== INSTRUCTIONS FOR THE TASK ==
Go through the entries below and print, exactly, the lines starting at the one with "- Integration with Google Calendar" and ending at the one with "- **Technology Stack**: PHP, MySQL, Twilio", keeping both ends and no others.

======== EXERCISE DATA ========

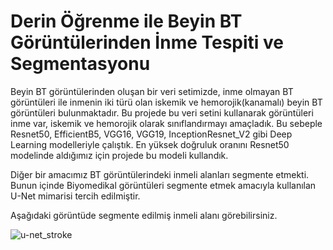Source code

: 
# Derin Öğrenme ile Beyin BT Görüntülerinden İnme Tespiti ve Segmentasyonu

Beyin BT görüntülerinden oluşan bir veri setimizde, inme olmayan BT görüntüleri ile inmenin iki türü olan iskemik ve hemorojik(kanamalı) beyin BT görüntüleri bulunmaktadır.
Bu projede bu veri setini kullanarak görüntüleri inme var, iskemik ve hemorojik olarak sınıflandırmayı amaçladık. Bu sebeple Resnet50, EfficientB5, VGG16, VGG19, InceptionResnet_V2 gibi Deep Learning modelleriyle çalıştık. En yüksek doğruluk oranını Resnet50 modelinde aldığımız için projede bu modeli kullandık.

Diğer bir amacımız BT görüntülerindeki inmeli alanları segmente etmekti. Bunun içinde Biyomedikal görüntüleri segmente etmek amacıyla kullanılan U-Net mimarisi tercih edilmiştir.

Aşağıdaki görüntüde segmente edilmiş inmeli alanı görebilirsiniz.

![u-net_stroke](https://user-images.githubusercontent.com/52465630/157931961-15105573-72cb-4505-85e2-d1aed9dfbc2c.png)

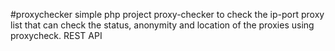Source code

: #proxychecker
simple php project proxy-checker to check the ip-port proxy list that can check the status, anonymity and location of the proxies using proxycheck. REST API
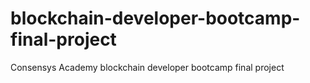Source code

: # blockchain-developer-bootcamp-final-project
Consensys Academy blockchain developer bootcamp final project
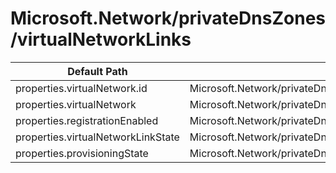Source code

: # Microsoft.Network/privateDnsZones/virtualNetworkLinks

| Default Path | Alias |
|---|---|
| properties.virtualNetwork.id | Microsoft.Network/privateDnsZones/virtualNetworkLinks/virtualNetwork.id |
| properties.virtualNetwork | Microsoft.Network/privateDnsZones/virtualNetworkLinks/virtualNetwork |
| properties.registrationEnabled | Microsoft.Network/privateDnsZones/virtualNetworkLinks/registrationEnabled |
| properties.virtualNetworkLinkState | Microsoft.Network/privateDnsZones/virtualNetworkLinks/virtualNetworkLinkState |
| properties.provisioningState | Microsoft.Network/privateDnsZones/virtualNetworkLinks/provisioningState |

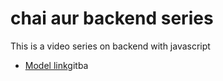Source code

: # chai aur backend series

This is a video series on backend with javascript
- [Model link](https://www.youtube.com/redirect?event=video_description&redir_token=QUFFLUhqbDNpSFp2TzFLWHNtOUlibzhNTEQ1bjhNOUYyd3xBQ3Jtc0tuVmJKUGFsdVB4SFN2WHR6NjNUajlnT2VPamxYT0tQX3luY193QWxxS2kxcU5MMnM4R1NvWEhlM1hXRlFzT2pkcl9XXy1EQ1I5M18wSXJ1UF9TTG1TSF9sandQWGU0aFcwSlV6Z1N5YXFDS1VlUFFGUQ&q=https%3A%2F%2Fapp.eraser.io%2Fworkspace%2FYtPqZ1VogxGy1jzIDkzj%3Forigin%3Dshare&v=9B4CvtzXRpc)gitba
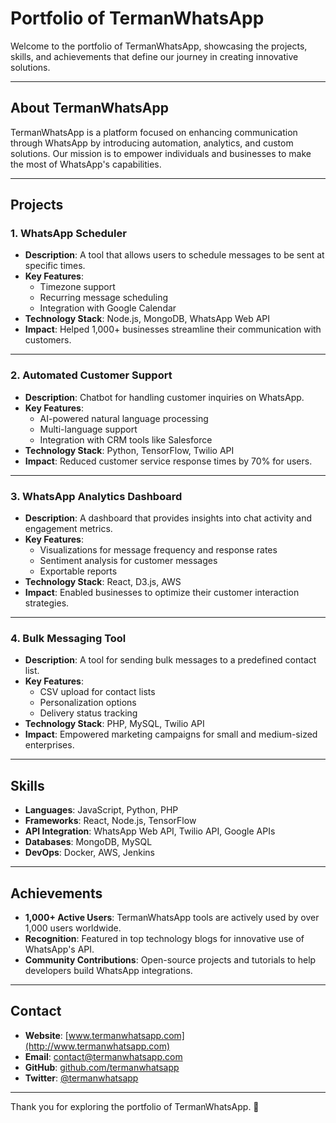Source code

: # Portfolio of TermanWhatsApp

Welcome to the portfolio of TermanWhatsApp, showcasing the projects, skills, and achievements that define our journey in creating innovative solutions.

---

## About TermanWhatsApp

TermanWhatsApp is a platform focused on enhancing communication through WhatsApp by introducing automation, analytics, and custom solutions. Our mission is to empower individuals and businesses to make the most of WhatsApp's capabilities.

---

## Projects

### 1. WhatsApp Scheduler
- **Description**: A tool that allows users to schedule messages to be sent at specific times.
- **Key Features**:
  - Timezone support
  - Recurring message scheduling
  - Integration with Google Calendar
- **Technology Stack**: Node.js, MongoDB, WhatsApp Web API
- **Impact**: Helped 1,000+ businesses streamline their communication with customers.

---

### 2. Automated Customer Support
- **Description**: Chatbot for handling customer inquiries on WhatsApp.
- **Key Features**:
  - AI-powered natural language processing
  - Multi-language support
  - Integration with CRM tools like Salesforce
- **Technology Stack**: Python, TensorFlow, Twilio API
- **Impact**: Reduced customer service response times by 70% for users.

---

### 3. WhatsApp Analytics Dashboard
- **Description**: A dashboard that provides insights into chat activity and engagement metrics.
- **Key Features**:
  - Visualizations for message frequency and response rates
  - Sentiment analysis for customer messages
  - Exportable reports
- **Technology Stack**: React, D3.js, AWS
- **Impact**: Enabled businesses to optimize their customer interaction strategies.

---

### 4. Bulk Messaging Tool
- **Description**: A tool for sending bulk messages to a predefined contact list.
- **Key Features**:
  - CSV upload for contact lists
  - Personalization options
  - Delivery status tracking
- **Technology Stack**: PHP, MySQL, Twilio API
- **Impact**: Empowered marketing campaigns for small and medium-sized enterprises.

---

## Skills

- **Languages**: JavaScript, Python, PHP
- **Frameworks**: React, Node.js, TensorFlow
- **API Integration**: WhatsApp Web API, Twilio API, Google APIs
- **Databases**: MongoDB, MySQL
- **DevOps**: Docker, AWS, Jenkins

---

## Achievements

- **1,000+ Active Users**: TermanWhatsApp tools are actively used by over 1,000 users worldwide.
- **Recognition**: Featured in top technology blogs for innovative use of WhatsApp's API.
- **Community Contributions**: Open-source projects and tutorials to help developers build WhatsApp integrations.

---

## Contact

- **Website**: [www.termanwhatsapp.com](http://www.termanwhatsapp.com)
- **Email**: [contact@termanwhatsapp.com](mailto:contact@termanwhatsapp.com)
- **GitHub**: [github.com/termanwhatsapp](https://github.com/termanwhatsapp)
- **Twitter**: [@termanwhatsapp](https://twitter.com/termanwhatsapp)

---

Thank you for exploring the portfolio of TermanWhatsApp. 🚀
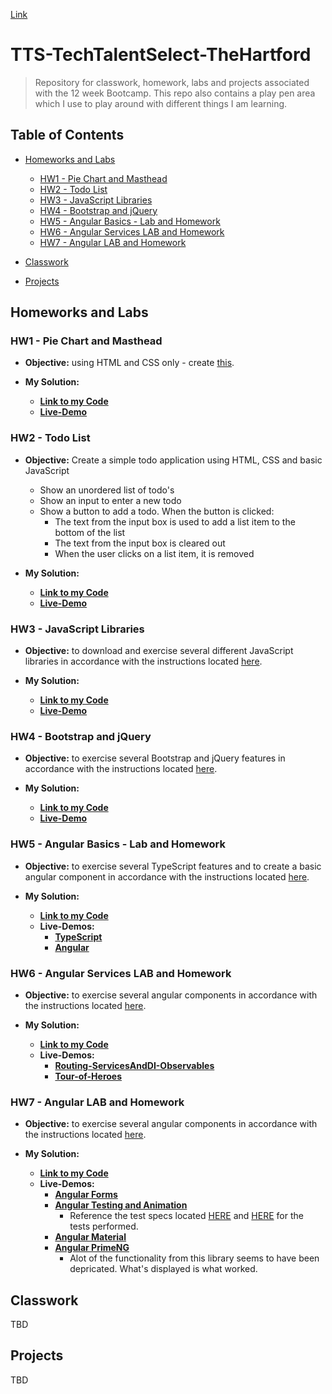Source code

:[Link](/README.md#hw2---todo-list)

# TTS-TechTalentSelect-TheHartford

> Repository for classwork, homework, labs and projects associated with the 12 week Bootcamp.
> This repo also contains a play pen area which I use to play around with different things I am learning.

## Table of Contents

- [Homeworks and Labs](/README.md#homework-and-labs)

  - [HW1 - Pie Chart and Masthead](/README.md#hw1---pie-chart-and-masthead)
  - [HW2 - Todo List](/README.md#hw2---todo-list)
  - [HW3 - JavaScript Libraries](/README.md#hw3---javascript-libraries)
  - [HW4 - Bootstrap and jQuery](/README.md#hw4---bootstrap-and-jquery)
  - [HW5 - Angular Basics - Lab and Homework](/README.md#hw5---angular-basics---lab-and-homework)
  - [HW6 - Angular Services LAB and Homework](/README.md#hw6---angular-services-lab-and-homework)
  - [HW7 - Angular LAB and Homework](/README.md#hw7---angular-lab-and-homework)

- [Classwork](/README.md#classwork)

- [Projects](/README.md#projects)

## Homeworks and Labs

### HW1 - Pie Chart and Masthead

- **Objective:** using HTML and CSS only - create [this](https://github.com/rickrhone/TTSTechTalentSelectTheHartford/blob/master/HomeworkAndLabs/HW1_Ricardo_pieChart_And_Masthead/CSS%20Homework.pdf).

- **My Solution:**
  - **[Link to my Code](https://github.com/rickrhone/TTSTechTalentSelectTheHartford/tree/master/HomeworkAndLabs/HW1_Ricardo_pieChart_And_Masthead)**
  - **[Live-Demo](https://rickrhone.github.io/TTSTechTalentSelectTheHartford/HomeworkAndLabs/HW1_Ricardo_pieChart_And_Masthead)**

### HW2 - Todo List

- **Objective:** Create a simple todo application using HTML, CSS and basic JavaScript

  - Show an unordered list of todo's
  - Show an input to enter a new todo
  - Show a button to add a todo. When the button is clicked:
    - The text from the input box is used to add a list item to the bottom of the list
    - The text from the input box is cleared out
    - When the user clicks on a list item, it is removed

- **My Solution:**
  - **[Link to my Code](https://github.com/rickrhone/TTSTechTalentSelectTheHartford/tree/master/HomeworkAndLabs/HW2_Ricardo_Todo_List)**
  - **[Live-Demo](https://rickrhone.github.io/TTSTechTalentSelectTheHartford/HomeworkAndLabs/HW2_Ricardo_Todo_List/)**

### HW3 - JavaScript Libraries

- **Objective:** to download and exercise several different JavaScript libraries in accordance with the instructions located [here](https://github.com/rickrhone/TTSTechTalentSelectTheHartford/blob/master/HomeworkAndLabs/HW3_Ricardo_JavaScript_Libraries/JS_Libraries_-_Lab_and_Homework.pdf).

- **My Solution:**
  - **[Link to my Code](https://github.com/rickrhone/TTSTechTalentSelectTheHartford/tree/master/HomeworkAndLabs/HW3_Ricardo_JavaScript_Libraries)**
  - **[Live-Demo](https://rickrhone.github.io/TTSTechTalentSelectTheHartford/HomeworkAndLabs/HW3_Ricardo_JavaScript_Libraries/)**

### HW4 - Bootstrap and jQuery

- **Objective:** to exercise several Bootstrap and jQuery features in accordance with the instructions located [here](https://github.com/rickrhone/TTSTechTalentSelectTheHartford/blob/master/HomeworkAndLabs/HW4_Ricardo_Bootstrap_and_jQuery/bootstrap_project_homework.pdf).

- **My Solution:**
  - **[Link to my Code](https://github.com/rickrhone/TTSTechTalentSelectTheHartford/tree/master/HomeworkAndLabs/HW4_Ricardo_Bootstrap_and_jQuery)**
  - **[Live-Demo](https://rickrhone.github.io/TTSTechTalentSelectTheHartford/HomeworkAndLabs/HW4_Ricardo_Bootstrap_and_jQuery)**

### HW5 - Angular Basics - Lab and Homework

- **Objective:** to exercise several TypeScript features and to create a basic angular component in accordance with the instructions located [here](https://github.com/rickrhone/TTSTechTalentSelectTheHartford/blob/master/HomeworkAndLabs/HW5_6_and7_Ricardo_Angular/Angular_basics_HW.pdf).

- **My Solution:**
  - **[Link to my Code](https://github.com/rickrhone/TTSTechTalentSelectTheHartford/tree/master/HomeworkAndLabs/HW5_6_and7_Ricardo_Angular)**
  - **Live-Demos:**
    - **[TypeScript](https://rickrhone.github.io/TTSTechTalentSelectTheHartford/HomeworkAndLabs/HW5_6_and7_Ricardo_Angular)**
    - **[Angular](https://rickrhone.github.io/BasicAngular-Demo/docs)**

### HW6 - Angular Services LAB and Homework

- **Objective:** to exercise several angular components in accordance with the instructions located [here](https://github.com/rickrhone/TTSTechTalentSelectTheHartford/blob/master/HomeworkAndLabs/HW5_6_and7_Ricardo_Angular/Angular_Services_HW.pdf).

- **My Solution:**
  - **[Link to my Code](https://github.com/rickrhone/TTSTechTalentSelectTheHartford/tree/master/HomeworkAndLabs/HW5_6_and7_Ricardo_Angular/Angular/HW5_6_and7-AngularBasics)**
  - **Live-Demos:**
    - **[Routing-ServicesAndDI-Observables](https://rickrhone.github.io/BasicAngular-Demo/docs)**
    - **[Tour-of-Heroes](https://rickrhone.github.io/AngularTourOfHeroes-Demo/docs)**

### HW7 - Angular LAB and Homework

- **Objective:** to exercise several angular components in accordance with the instructions located [here](https://github.com/rickrhone/TTSTechTalentSelectTheHartford/blob/master/HomeworkAndLabs/HW5_6_and7_Ricardo_Angular/Angular_Forms_Testing_Libraries_HW.pdf).

- **My Solution:**
  - **[Link to my Code](https://github.com/rickrhone/TTSTechTalentSelectTheHartford/tree/master/HomeworkAndLabs/HW5_6_and7_Ricardo_Angular/Angular)**
  - **Live-Demos:**
    - **[Angular Forms](https://rickrhone.github.io/BasicAngular-Demo/docs)**
    - **[Angular Testing and Animation](https://rickrhone.github.io/AngularAnimationAndTesting-Demo/docs)**
      - Reference the test specs located [HERE](https://github.com/rickrhone/TTSTechTalentSelectTheHartford/blob/master/HomeworkAndLabs/HW5_6_and7_Ricardo_Angular/Angular/TestingAndAnimation/src/app/app.component.spec.ts) and [HERE](https://github.com/rickrhone/TTSTechTalentSelectTheHartford/blob/master/HomeworkAndLabs/HW5_6_and7_Ricardo_Angular/Angular/TestingAndAnimation/src/app/hw7-service2.service.spec.ts) for the tests performed.
    - **[Angular Material](https://rickrhone.github.io/AngularMaterial-Demo/docs)**
    - **[Angular PrimeNG](https://rickrhone.github.io/AngularPrimeNG-Demo/docs)**
      - Alot of the functionality from this library seems to have been depricated. What's displayed is what worked.

## Classwork

TBD

## Projects

TBD
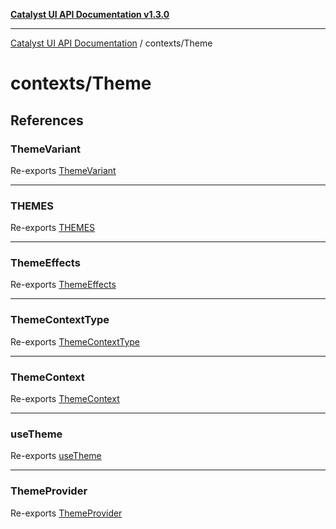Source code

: [**Catalyst UI API Documentation v1.3.0**](../../README.md)

---

[Catalyst UI API Documentation](../../README.md) / contexts/Theme

# contexts/Theme

## References

### ThemeVariant

Re-exports [ThemeVariant](ThemeContext/type-aliases/ThemeVariant.md)

---

### THEMES

Re-exports [THEMES](ThemeContext/variables/THEMES.md)

---

### ThemeEffects

Re-exports [ThemeEffects](ThemeContext/interfaces/ThemeEffects.md)

---

### ThemeContextType

Re-exports [ThemeContextType](ThemeContext/interfaces/ThemeContextType.md)

---

### ThemeContext

Re-exports [ThemeContext](ThemeContext/variables/ThemeContext.md)

---

### useTheme

Re-exports [useTheme](ThemeContext/functions/useTheme.md)

---

### ThemeProvider

Re-exports [ThemeProvider](ThemeProvider/functions/ThemeProvider.md)
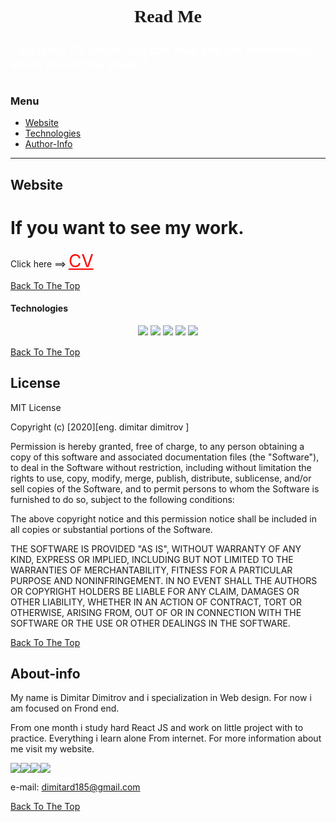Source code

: <div>

<h1 style="text-align:center; font-family: 'Lobster', cursive; ">Read Me</h1>

<h1 style= "color:white; font-size: 1.3em;" >This is my CV where you can read and see information about me and my project .<h1>

### Menu

- [Website](#Website)
- [Technologies](#Technologies)
- [Author-Info](#About-info)

---

## Website

<h1 style="color: green;">
<h1>If you want to see my work.</h1>

Click here ==> <a href="https://mitaka1210.github.io/Personal-Portfolio--2/" style="color: red; font-size: 2em; ">CV</a>

[Back To The Top](#Menu)

#### Technologies

<div style="text-align: center; margin-bottom: 15px">

<img src="https://img.icons8.com/color/50/000000/javascript.png"/>
<img src="https://img.icons8.com/fluent/50/000000/visual-studio-code-2019.png"/>
<img src="https://img.icons8.com/color/48/000000/html-5.png"/>
<img src="https://img.icons8.com/color/48/000000/css3.png"/>
<img src="https://img.icons8.com/color/48/000000/sass.png"/>
</div>

[Back To The Top](#Menu)

## License

MIT License

Copyright (c) [2020][eng. dimitar dimitrov ]

Permission is hereby granted, free of charge, to any person obtaining a copy
of this software and associated documentation files (the "Software"), to deal
in the Software without restriction, including without limitation the rights
to use, copy, modify, merge, publish, distribute, sublicense, and/or sell
copies of the Software, and to permit persons to whom the Software is
furnished to do so, subject to the following conditions:

The above copyright notice and this permission notice shall be included in all
copies or substantial portions of the Software.

THE SOFTWARE IS PROVIDED "AS IS", WITHOUT WARRANTY OF ANY KIND, EXPRESS OR
IMPLIED, INCLUDING BUT NOT LIMITED TO THE WARRANTIES OF MERCHANTABILITY,
FITNESS FOR A PARTICULAR PURPOSE AND NONINFRINGEMENT. IN NO EVENT SHALL THE
AUTHORS OR COPYRIGHT HOLDERS BE LIABLE FOR ANY CLAIM, DAMAGES OR OTHER
LIABILITY, WHETHER IN AN ACTION OF CONTRACT, TORT OR OTHERWISE, ARISING FROM,
OUT OF OR IN CONNECTION WITH THE SOFTWARE OR THE USE OR OTHER DEALINGS IN THE
SOFTWARE.

[Back To The Top](#Menu)

## About-info

My name is Dimitar Dimitrov and i specialization in Web design. For now i am focused on Frond end.

From one month i study hard React JS and work оn little project with to practice. Everything i learn alone From internet. For more information about me visit my website.

<a href="https://www.facebook.com/mitaka1210"><img src="https://icons.iconarchive.com/icons/yootheme/social-bookmark/64/social-facebook-button-blue-icon.png"/></a><a href="https://twitter.com/dimitar1201"><img src="https://icons.iconarchive.com/icons/emey87/social-button/64/twitter-icon.png"/></a><a href="https://www.linkedin.com/in/dimitar-dimitrov-a537a2162/"><img src="https://icons.iconarchive.com/icons/martz90/circle/64/linkedin-icon.png"/></a><a href="https://mitaka1210.github.io/Portfolio-ENG"><img src="https://icons.iconarchive.com/icons/social-media-icons/glossy-social/64/Website-icon.png"/></a>

e-mail: dimitard185@gmail.com

[Back To The Top](#Menu)

>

========

== RESULT OF THE EXERCISE ==
  - Integration with Google Calendar
- **Technology Stack**: Node.js, MongoDB, WhatsApp Web API
- **Impact**: Helped 1,000+ businesses streamline their communication with customers.

---

### 2. Automated Customer Support
- **Description**: Chatbot for handling customer inquiries on WhatsApp.
- **Key Features**:
  - AI-powered natural language processing
  - Multi-language support
  - Integration with CRM tools like Salesforce
- **Technology Stack**: Python, TensorFlow, Twilio API
- **Impact**: Reduced customer service response times by 70% for users.

---

### 3. WhatsApp Analytics Dashboard
- **Description**: A dashboard that provides insights into chat activity and engagement metrics.
- **Key Features**:
  - Visualizations for message frequency and response rates
  - Sentiment analysis for customer messages
  - Exportable reports
- **Technology Stack**: React, D3.js, AWS
- **Impact**: Enabled businesses to optimize their customer interaction strategies.

---

### 4. Bulk Messaging Tool
- **Description**: A tool for sending bulk messages to a predefined contact list.
- **Key Features**:
  - CSV upload for contact lists
  - Personalization options
  - Delivery status tracking
- **Technology Stack**: PHP, MySQL, Twilio API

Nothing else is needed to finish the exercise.